» **About this exercise**
Line filter on the word "https": copy each matching line from the entries.

» **Collected data**
^^^^^^^^

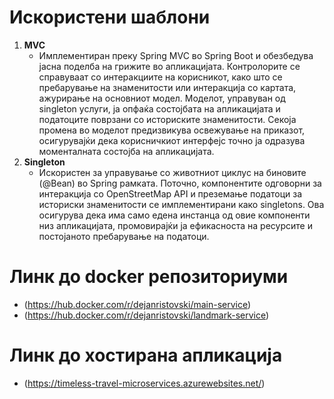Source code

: # Искористени шаблони
1. **MVC**
   - Имплементиран преку Spring MVC во Spring Boot и обезбедува јасна поделба на грижите во апликацијата. Контролорите се справуваат со интеракциите на корисникот, како што се пребарување на знаменитости или интеракција со картата, ажурирање на основниот модел. Моделот, управуван од singleton услуги, ја опфаќа состојбата на апликацијата и податоците поврзани со историските знаменитости. Секоја промена во моделот предизвикува освежување на приказот, осигурувајќи дека корисничкиот интерфејс точно ја одразува моменталната состојба на апликацијата.
2. **Singleton**
   - Искористен за управување со животниот циклус на биновите (@Bean) во Spring рамката. Поточно, компонентите одговорни за интеракција со OpenStreetMap API и преземање податоци за историски знаменитости се имплементирани како singletons. Ова осигурува дека има само едена инстанца од овие компоненти низ апликацијата, промовирајќи ја ефикасноста на ресурсите и постојаното пребарување на податоци. 
# Линк до docker репозиториуми
- (https://hub.docker.com/r/dejanristovski/main-service)
- (https://hub.docker.com/r/dejanristovski/landmark-service)
# Линк до хостирана апликација
- (https://timeless-travel-microservices.azurewebsites.net/)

^^^^^^^^

» **Written answer**
- (https://hub.docker.com/r/dejanristovski/main-service)
- (https://hub.docker.com/r/dejanristovski/landmark-service)
- (https://timeless-travel-microservices.azurewebsites.net/)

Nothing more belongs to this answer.